Antony J. Blinken, Secretary of State

The United States has suspended and initiated the process to terminate the Asylum Cooperative Agreements with the Governments of El Salvador, Guatemala, and Honduras as the first concrete steps on the path to greater partnership and collaboration in the region laid out by President Biden.  The termination of these Agreements is effective after the notice period stipulated in each of the Agreements, but their suspension is immediate.

In the February 2 Executive Order aimed at creating a comprehensive regional framework to address the causes of migration, manage migration throughout North and Central America, and provide safe and orderly processing of asylum seekers at the U.S. border, the President set an ambitious course to work with our partners – governments, international and non-governmental organization partners, civil society, and the private sector – to build more resilient societies across the region.

In line with the President’s vision, we have notified the Governments of El Salvador, Guatemala, and Honduras that the United States is taking this action as efforts to establish a cooperative, mutually respectful approach to managing migration across the region begin. Transfers under the U.S.-Guatemala Asylum Cooperative Agreement had been paused since mid-March 2020 due to COVID-19, and the Agreements with El Salvador and Honduras were never implemented.

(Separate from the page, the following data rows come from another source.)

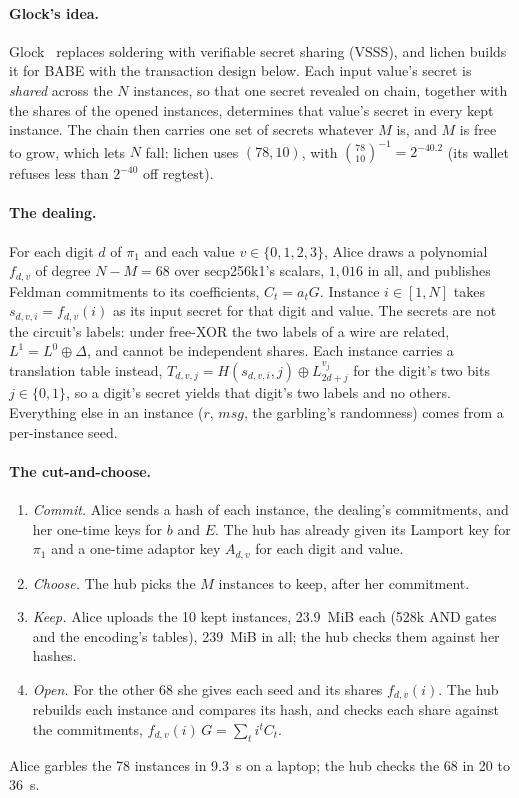\documentclass[11pt]{article}
\begin{document}
\paragraph{Glock's idea.} Glock~\cite{glock} replaces soldering with
verifiable secret sharing (VSSS), and lichen builds it for BABE with the
transaction design below. Each input value's secret is \emph{shared}
across the $N$ instances, so that one secret revealed on chain, together
with the shares of the opened instances, determines that value's
secret in every kept instance. The chain then carries one set of secrets
whatever $M$ is, and $M$ is free to grow, which lets $N$ fall: lichen
uses $(78, 10)$, with $\binom{78}{10}^{-1} = 2^{-40.2}$ (its wallet
refuses less than $2^{-40}$ off regtest).

\paragraph{The dealing.} For each digit $d$ of $\pi_1$ and each value $v
\in \{0,1,2,3\}$, Alice draws a polynomial $f_{d,v}$ of degree $N - M =
68$ over secp256k1's scalars, $1{,}016$ in all, and publishes Feldman
commitments to its coefficients, $C_t = a_t G$. Instance $i \in [1, N]$
takes $s_{d,v,i} = f_{d,v}(i)$ as its input secret for that digit and
value. The secrets are not the circuit's labels: under free-XOR the two
labels of a wire are related, $L^1 = L^0 \oplus \Delta$, and cannot be
independent shares. Each instance carries a translation table instead,
$T_{d,v,j} = H(s_{d,v,i}, j) \oplus L^{v_j}_{2d+j}$ for the digit's two
bits $j \in \{0, 1\}$, so a digit's secret yields that digit's two
labels and no others. Everything else in an instance ($r$,
$\mathit{msg}$, the garbling's randomness) comes from a per-instance
seed.

\paragraph{The cut-and-choose.}
\begin{enumerate}[leftmargin=1.5em]
\item \emph{Commit.} Alice sends a hash of each instance, the dealing's
  commitments, and her one-time keys for $b$ and $E$. The hub has
  already given its Lamport key for $\pi_1$ and a one-time adaptor key
  $A_{d,v}$ for each digit and value.
\item \emph{Choose.} The hub picks the $M$ instances to keep, after her
  commitment.
\item \emph{Keep.} Alice uploads the 10 kept instances, 23.9~MiB each
  (528k AND gates and the encoding's tables), 239~MiB in all; the hub
  checks them against her hashes.
\item \emph{Open.} For the other 68 she gives each seed and its shares
  $f_{d,v}(i)$. The hub rebuilds each instance and compares its hash,
  and checks each share against the commitments, $f_{d,v}(i)\,G =
  \sum_t i^t C_t$.
\end{enumerate}
Alice garbles the 78 instances in 9.3~s on a laptop; the hub checks the
68 in 20 to 36~s.
\end{document}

To be clear, these actions do not mean that the U.S. border is open.  While we are committed to expanding legal pathways for protection and opportunity here and in the region, the United States is a country with borders and laws that must be enforced.  We are also committed to providing safe and orderly processing for all who arrive at our border, but those who attempt to migrate irregularly are putting themselves and their families at risk on what can be a very dangerous journey.

The Biden administration believes there are more suitable ways to work with our partner governments to manage migration across the region.  The United States will build on our strong relationships and support these governments’ efforts to address forced displacement without placing undue burden on them, especially in the context of the COVID-19 pandemic.  Our approach will continue to provide support for their national action plans under the Comprehensive Regional Protection and Solutions Framework through international humanitarian partners.

We will address the root causes of forced displacement and irregular migration, including by combatting corruption and impunity, upholding our obligations to protect refugees, and working collaboratively with our partners to promote opportunity and prosperity for people and communities across the region.